By Tess C Hawkins, Rebecca Samuel, Maria A. Fiatarone Singh, Nicola Gates, Guy C Wilson, Nidhi Jain, Jacinda Meiklejohn, Henry Brodaty, Wei Wen, Nalin Singh, Bernhard T Baune, Chao Suo, Michael K Baker, Nasim Foroughi, Yi Wang, Perminder S. Sachdev, Michael J Valenzuela, Jeffrey M Hausdorff, Yorgi Mavros

Posted 23 Aug 2019
medRxiv DOI: 10.1101/19005249

BackgroundIndividuals with Mild Cognitive Impairment (MCI) have more gait variability under dual-task conditions than cognitively healthy adults. However, characteristics associated with this susceptibility of gait to dual-task stress are unknown. MethodsTesting was performed at baseline in the Study of Mental And Resistance Training (SMART). Ninety-three adults with MCI (age 70{+/-}6.8 years; 66.6% female) performed a single- and dual-task walk (cognitive distractor=letter fluency), in random order. Linear and non-linear gait variability were measured using force-sensitive insoles. Cognitive performance during dual-tasking was assessed by the number of correct words vocalized. Cognitive function, brain Magnetic Resonance Imaging (MRI), muscle strength, aerobic capacity, body composition, physical and psychosocial function were also assessed as potential correlates of gait dynamics. ResultsGait dynamics worsened during dual-tasking, with decrements in both stride time variability (p<0.001) and detrended fluctuation analysis (DFA) (p=0.001). Lower aerobic capacity and thinner posterior cingulate cortex were associated with greater decrements in DFA (p<0.05). Smaller hippocampal volume, worse psychological well-being and poorer static balance were associated with greater decrements in stride time variability (p<0.05).
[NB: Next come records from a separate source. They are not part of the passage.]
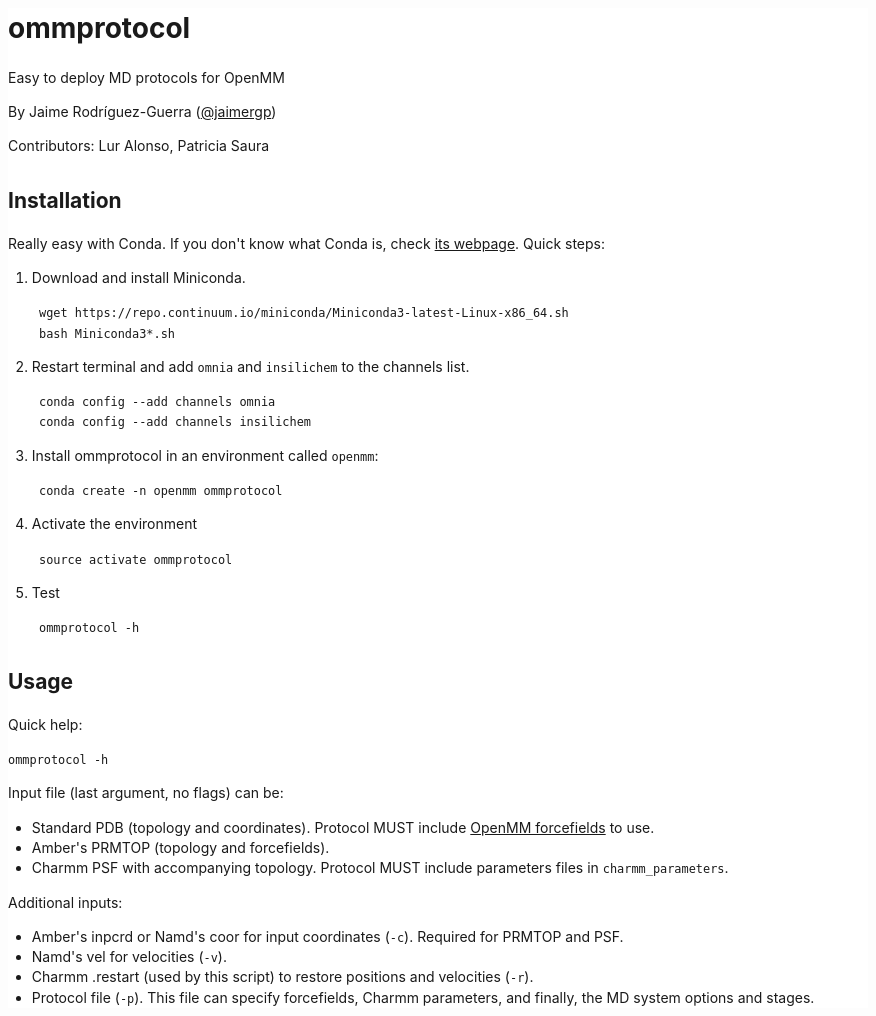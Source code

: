 ommprotocol
===========

Easy to deploy MD protocols for OpenMM

By Jaime Rodríguez-Guerra ([@jaimergp](https://github.com/jaimergp))

Contributors: Lur Alonso, Patricia Saura

Installation
------------
Really easy with Conda. If you don't know what Conda is, check [its webpage](http://conda.pydata.org/docs/). Quick steps:

1. Download and install Miniconda.

        wget https://repo.continuum.io/miniconda/Miniconda3-latest-Linux-x86_64.sh
        bash Miniconda3*.sh

2. Restart terminal and add `omnia` and `insilichem` to the channels list.

        conda config --add channels omnia
        conda config --add channels insilichem

3. Install ommprotocol in an environment called `openmm`:

        conda create -n openmm ommprotocol

4. Activate the environment

        source activate ommprotocol

5. Test

        ommprotocol -h


Usage
-----
Quick help:

    ommprotocol -h

Input file (last argument, no flags) can be:

 - Standard PDB (topology and coordinates). Protocol MUST include 
   [OpenMM forcefields](https://github.com/pandegroup/openmm/tree/master/wrappers/python/simtk/openmm/app/data) to use.
 - Amber's PRMTOP (topology and forcefields).
 - Charmm PSF with accompanying topology. Protocol MUST include parameters files in `charmm_parameters`.


Additional inputs:

 - Amber's inpcrd or Namd's coor for input coordinates (`-c`). Required for PRMTOP and PSF.
 - Namd's vel for velocities (`-v`).
 - Charmm .restart (used by this script) to restore positions and velocities (`-r`).
 - Protocol file (`-p`). This file can specify forcefields, Charmm parameters, and finally,
   the MD system options and stages.
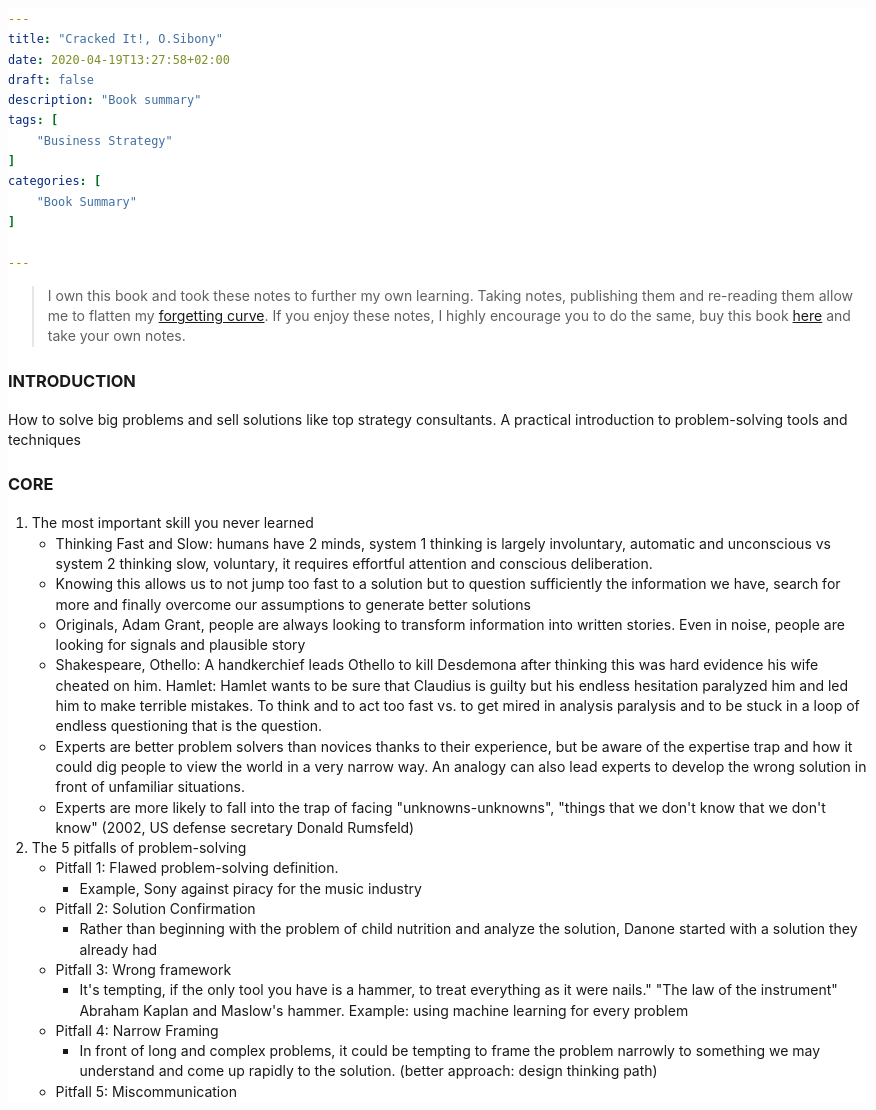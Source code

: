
 ```yaml
---
title: "Cracked It!, O.Sibony"
date: 2020-04-19T13:27:58+02:00
draft: false
description: "Book summary"
tags: [ 
    "Business Strategy"
]
categories: [
    "Book Summary"
]

---
```



 

> I own this book and took these notes to further my own learning. Taking notes, publishing them and re-reading them allow me to flatten my [forgetting curve](https://en.wikipedia.org/wiki/Forgetting_curve). If you enjoy these notes, I highly encourage you to do the same, buy this book [here](https://www.amazon.com/Cracked-problems-solutions-strategy-consultants-ebook/dp/B07DMFYH2R/ref=sr_1_1?dchild=1&keywords=cracked-it&qid=1587295742&sr=8-1) and take your own notes.

### INTRODUCTION
How to solve big problems and sell solutions like top strategy consultants. A practical introduction to problem-solving tools and techniques
 
### CORE
1. The most important skill you never learned
    * Thinking Fast and Slow: humans have 2 minds, system 1 thinking is largely involuntary, automatic and unconscious vs system 2 thinking slow, voluntary, it requires effortful attention and conscious deliberation.
    * Knowing this allows us to not jump too fast to a solution but to question sufficiently the information we have, search for more and finally overcome our assumptions to generate better solutions
    * Originals, Adam Grant, people are always looking to transform information into written stories. Even in noise, people are looking for signals and plausible story
    * Shakespeare, Othello: A handkerchief leads Othello to kill Desdemona after thinking this was hard evidence his wife cheated on him. Hamlet: Hamlet wants to be sure that Claudius is guilty but his endless hesitation paralyzed him and led him to make terrible mistakes. To think and to act too fast vs. to get mired in analysis paralysis and to be stuck in a loop of endless questioning that is the question.
    * Experts are better problem solvers than novices thanks to their experience, but be aware of the expertise trap and how it could dig people to view the world in a very narrow way. An analogy can also lead experts to develop the wrong solution in front of unfamiliar situations.
    * Experts are more likely to fall into the trap of facing "unknowns-unknowns", "things that we don't know that we don't know" (2002, US defense secretary Donald Rumsfeld)
2. The 5 pitfalls of problem-solving
    * Pitfall 1: Flawed problem-solving definition.
        * Example, Sony against piracy for the music industry
    * Pitfall 2: Solution Confirmation
        * Rather than beginning with the problem of child nutrition and analyze the solution, Danone started with a solution they already had
    * Pitfall 3: Wrong framework
        * It's tempting, if the only tool you have is a hammer, to treat everything as it were nails." "The law of the instrument" Abraham Kaplan and Maslow's hammer. Example: using machine learning for every problem
    * Pitfall 4: Narrow Framing
        * In front of long and complex problems, it could be tempting to frame the problem narrowly to something we may understand and come up rapidly to the solution. (better approach: design thinking path)
    * Pitfall 5: Miscommunication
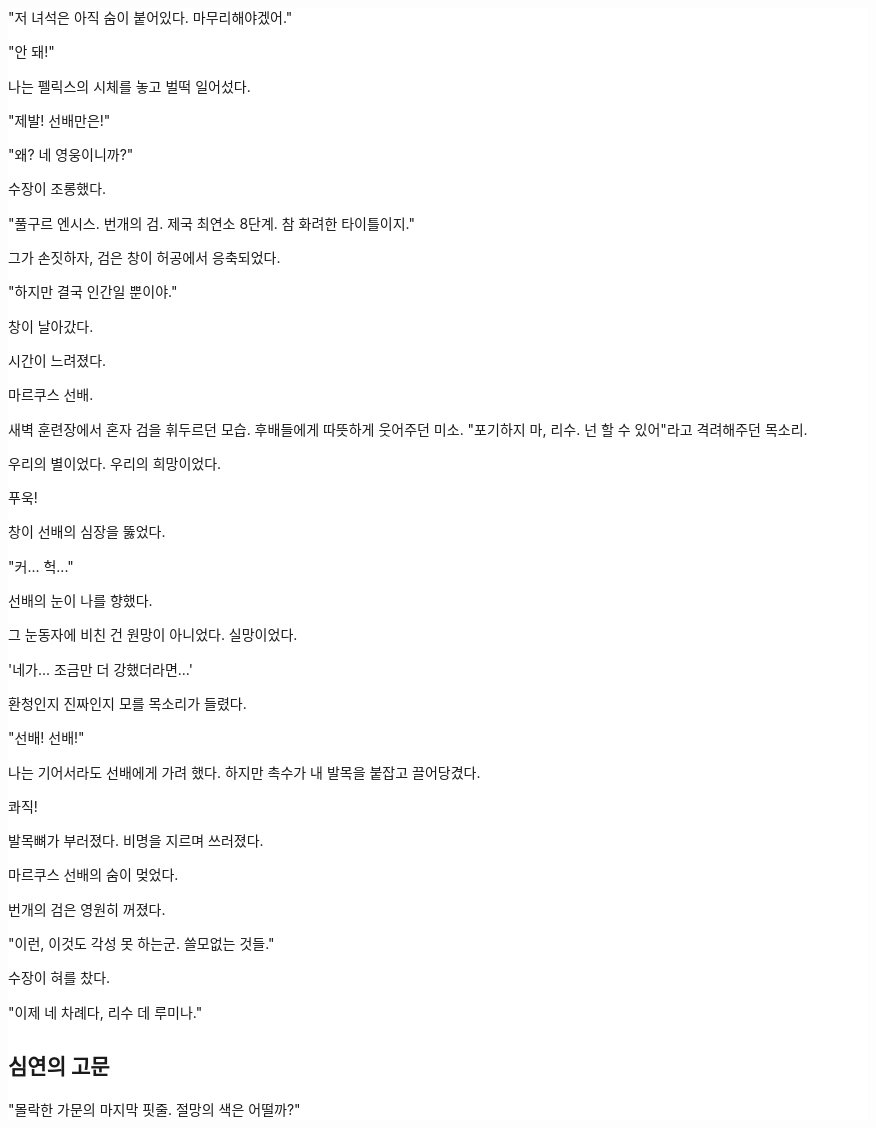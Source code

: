 "저 녀석은 아직 숨이 붙어있다. 마무리해야겠어."

"안 돼!"

나는 펠릭스의 시체를 놓고 벌떡 일어섰다.

"제발! 선배만은!"

"왜? 네 영웅이니까?"

수장이 조롱했다.

"풀구르 엔시스. 번개의 검. 제국 최연소 8단계. 참 화려한 타이틀이지."

그가 손짓하자, 검은 창이 허공에서 응축되었다.

"하지만 결국 인간일 뿐이야."

창이 날아갔다.

시간이 느려졌다.

마르쿠스 선배. 

새벽 훈련장에서 혼자 검을 휘두르던 모습. 후배들에게 따뜻하게 웃어주던 미소. "포기하지 마, 리수. 넌 할 수 있어"라고 격려해주던 목소리.

우리의 별이었다. 우리의 희망이었다.

푸욱!

창이 선배의 심장을 뚫었다.

"커... 헉..."

선배의 눈이 나를 향했다. 

그 눈동자에 비친 건 원망이 아니었다. 실망이었다.

'네가... 조금만 더 강했더라면...'

환청인지 진짜인지 모를 목소리가 들렸다.

"선배! 선배!"

나는 기어서라도 선배에게 가려 했다. 하지만 촉수가 내 발목을 붙잡고 끌어당겼다.

콰직!

발목뼈가 부러졌다. 비명을 지르며 쓰러졌다.

마르쿠스 선배의 숨이 멎었다. 

번개의 검은 영원히 꺼졌다.

"이런, 이것도 각성 못 하는군. 쓸모없는 것들."

수장이 혀를 찼다.

"이제 네 차례다, 리수 데 루미나."

## 심연의 고문

"몰락한 가문의 마지막 핏줄. 절망의 색은 어떨까?"
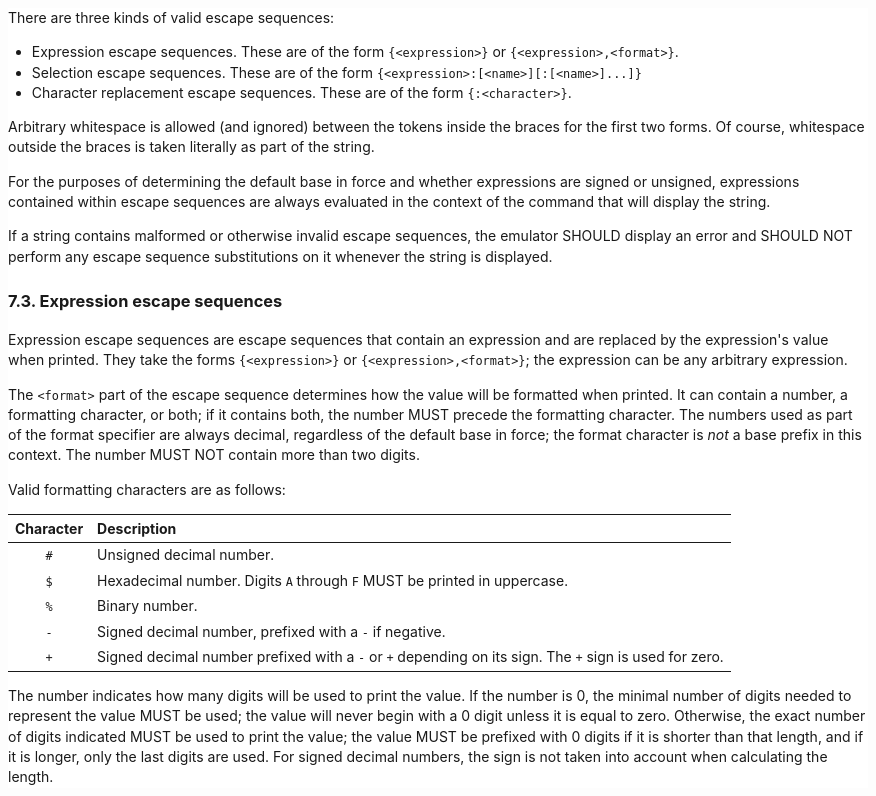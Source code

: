 There are three kinds of valid escape sequences:

* Expression escape sequences.
  These are of the form `{<expression>}` or `{<expression>,<format>}`.
* Selection escape sequences.
  These are of the form `{<expression>:[<name>][:[<name>]...]}`
* Character replacement escape sequences.
  These are of the form `{:<character>}`.

Arbitrary whitespace is allowed (and ignored) between the tokens inside the braces for the first two forms.
Of course, whitespace outside the braces is taken literally as part of the string.

For the purposes of determining the default base in force and whether expressions are signed or unsigned, expressions
contained within escape sequences are always evaluated in the context of the command that will display the string.

If a string contains malformed or otherwise invalid escape sequences, the emulator SHOULD display an error and SHOULD
NOT perform any escape sequence substitutions on it whenever the string is displayed.

### 7.3. Expression escape sequences

Expression escape sequences are escape sequences that contain an expression and are replaced by the expression's value
when printed.
They take the forms `{<expression>}` or `{<expression>,<format>}`; the expression can be any arbitrary expression.

The `<format>` part of the escape sequence determines how the value will be formatted when printed.
It can contain a number, a formatting character, or both; if it contains both, the number MUST precede the formatting
character.
The numbers used as part of the format specifier are always decimal, regardless of the default base in force; the
format character is _not_ a base prefix in this context.
The number MUST NOT contain more than two digits.

Valid formatting characters are as follows:

|Character|Description                                                                                               |
|:-------:|:---------------------------------------------------------------------------------------------------------|
|`#`      |Unsigned decimal number.                                                                                  |
|`$`      |Hexadecimal number. Digits `A` through `F` MUST be printed in uppercase.                                  |
|`%`      |Binary number.                                                                                            |
|`-`      |Signed decimal number, prefixed with a `-` if negative.                                                   |
|`+`      |Signed decimal number prefixed with a `-` or `+` depending on its sign. The `+` sign is used for zero.    |

The number indicates how many digits will be used to print the value.
If the number is 0, the minimal number of digits needed to represent the value MUST be used; the value will never
begin with a 0 digit unless it is equal to zero.
Otherwise, the exact number of digits indicated MUST be used to print the value; the value MUST be prefixed with 0
digits if it is shorter than that length, and if it is longer, only the last digits are used.
For signed decimal numbers, the sign is not taken into account when calculating the length.


[section1]: #1-objective-and-scope
[section2]: #2-introduction
[section3]: #3-format-basics
[section3.1]: #31-overall-formatting
[section3.2]: #32-normalization-and-whitespace
[section3.3]: #33-error-handling
[section3.4]: #34-basic-structure
[section3.5]: #35-conditional-inclusion
[section4]: #4-directives
[section4.1]: #41-identification
[section4.2]: #42-conditional-inclusion
[section4.3]: #43-declarations
[section4.4]: #44-action-groups
[section4.5]: #45-included-files
[section4.6]: #46-configuration
[section4.7]: #47-miscellaneous
[section5]: #5-actions
[section5.1]: #51-basic-action-structure
[section5.2]: #52-syntax-overview
[section5.3]: #53-expressions
[section5.4]: #54-the-condition-field
[section5.5]: #55-the-address-subfield
[section5.6]: #56-flags
[section6]: #6-commands
[section6.1]: #61-basic-emulator-commands
[section6.2]: #62-action-related-commands
[section6.3]: #63-state-modification-commands
[section6.4]: #64-control-flow-commands
[section7]: #7-strings
[section7.1]: #71-string-formatting
[section7.2]: #72-escape-sequences
[section7.3]: #73-expression-escape-sequences
[section7.4]: #74-selection-escape-sequences
[section7.5]: #75-character-replacement-escape-sequences
[section8]: #8-example-file
[section9]: #9-specification-compliance
[section9.1]: #91-partial-compliance
[section9.2]: #92-minimum-required-features
[section10]: #10-closing-remarks
[section11]: #11-version-history
[command-alert]: #alert-command
[command-break]: #break-command
[command-disable]: #disable-command
[command-done]: #done-command
[command-else]: #else-command
[command-enable]: #enable-command
[command-if]: #if-command
[command-jump]: #jump-command
[command-message]: #message-command
[command-nop]: #nop-command
[command-reset]: #reset-command
[command-set]: #set-command
[command-skip]: #skip-command
[command-toggle]: #toggle-command
[directive-alias]: #alias
[directive-always]: #always
[directive-debugfile]: #debugfile
[directive-else]: #else
[directive-endgroup]: #endgroup
[directive-error]: #error
[directive-group]: #group
[directive-ifdef]: #ifdef
[directive-ifemu]: #ifemu
[directive-ifnotdef]: #ifnotdef
[directive-ifnotemu]: #ifnotemu
[directive-include]: #include
[directive-radix]: #radix
[directive-signedness]: #signedness
[directive-str]: #str
[directive-sym]: #sym
[directive-symfile]: #symfile
[directive-var]: #var
[directive-warning]: #warning
[expressions-address]: #address-expressions
[expressions-constant]: #constant-expressions
[expressions-memory]: #memory-accesses
[expressions-numbers]: #numeric-constants
[expressions-operators]: #operators
[expressions-symbols]: #symbols
[expressions-variables]: #variables
[rfc2119]: https://www.rfc-editor.org/rfc/rfc2119
[rfc3629]: https://www.rfc-editor.org/rfc/rfc3629
[rgbds-sym]: https://rgbds.gbdev.io/sym
[repo]: https://github.com/aaaaaa123456789/gb-debugfiles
By contrast, cognitive performance did not change under dual-task conditions compared to seated testing (p=0.13). ConclusionsUnder dual-task conditions, participants with MCI preserved their cognitive performance at the expense of gait stability. Decrements in dual-tasking gait were associated with lower aerobic fitness, balance, psychological well-being, and brain volume in cognitively-relevant areas of the posterior cingulate and hippocampus, all potentially modifiable characteristics. Trials of targeted interventions are needed to determine the potential plasticity of gait variability in high-risk cohorts.